> [Task goal]: The required output consists solely of the lines from the line containing "a function that draws" through the end of the records, copied exactly.
-------
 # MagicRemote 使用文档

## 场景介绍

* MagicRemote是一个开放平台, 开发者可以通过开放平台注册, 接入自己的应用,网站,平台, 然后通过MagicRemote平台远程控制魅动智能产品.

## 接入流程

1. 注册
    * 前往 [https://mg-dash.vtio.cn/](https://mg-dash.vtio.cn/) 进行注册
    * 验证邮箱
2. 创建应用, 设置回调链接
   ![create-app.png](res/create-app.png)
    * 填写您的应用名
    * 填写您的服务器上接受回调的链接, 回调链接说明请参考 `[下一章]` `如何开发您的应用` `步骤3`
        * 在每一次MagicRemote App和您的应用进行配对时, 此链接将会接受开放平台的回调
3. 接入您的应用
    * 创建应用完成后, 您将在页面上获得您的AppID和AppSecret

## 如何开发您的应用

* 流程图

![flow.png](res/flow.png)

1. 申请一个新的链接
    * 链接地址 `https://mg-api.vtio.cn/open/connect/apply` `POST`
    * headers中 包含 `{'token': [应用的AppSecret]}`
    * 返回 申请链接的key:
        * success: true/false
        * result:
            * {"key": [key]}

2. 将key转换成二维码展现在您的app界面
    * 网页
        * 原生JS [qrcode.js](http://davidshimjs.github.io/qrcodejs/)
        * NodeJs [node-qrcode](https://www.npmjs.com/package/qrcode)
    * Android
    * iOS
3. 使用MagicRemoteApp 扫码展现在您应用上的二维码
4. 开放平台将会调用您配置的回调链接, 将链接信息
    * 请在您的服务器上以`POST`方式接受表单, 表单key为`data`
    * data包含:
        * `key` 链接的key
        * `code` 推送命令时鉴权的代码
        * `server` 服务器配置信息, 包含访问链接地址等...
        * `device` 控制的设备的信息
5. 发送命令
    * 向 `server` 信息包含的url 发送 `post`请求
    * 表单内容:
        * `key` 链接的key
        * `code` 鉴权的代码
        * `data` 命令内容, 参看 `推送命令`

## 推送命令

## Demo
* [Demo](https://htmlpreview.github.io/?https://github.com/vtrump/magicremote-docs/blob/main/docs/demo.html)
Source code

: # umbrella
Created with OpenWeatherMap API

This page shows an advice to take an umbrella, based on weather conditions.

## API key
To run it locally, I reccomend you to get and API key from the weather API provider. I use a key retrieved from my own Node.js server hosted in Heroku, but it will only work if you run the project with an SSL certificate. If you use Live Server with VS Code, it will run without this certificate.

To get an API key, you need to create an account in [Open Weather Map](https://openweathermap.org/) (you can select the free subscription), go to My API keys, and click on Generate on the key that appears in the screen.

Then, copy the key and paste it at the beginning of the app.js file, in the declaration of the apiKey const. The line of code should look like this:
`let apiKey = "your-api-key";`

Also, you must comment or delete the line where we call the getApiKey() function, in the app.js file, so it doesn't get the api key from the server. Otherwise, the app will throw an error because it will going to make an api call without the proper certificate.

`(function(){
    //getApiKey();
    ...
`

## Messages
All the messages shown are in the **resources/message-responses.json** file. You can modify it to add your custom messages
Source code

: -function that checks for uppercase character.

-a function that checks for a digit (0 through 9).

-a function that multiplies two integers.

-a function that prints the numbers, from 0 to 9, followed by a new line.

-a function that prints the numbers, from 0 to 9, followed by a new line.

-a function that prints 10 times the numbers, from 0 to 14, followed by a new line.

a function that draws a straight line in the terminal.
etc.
-------
> [The answer]:
a function that draws a straight line in the terminal.
etc.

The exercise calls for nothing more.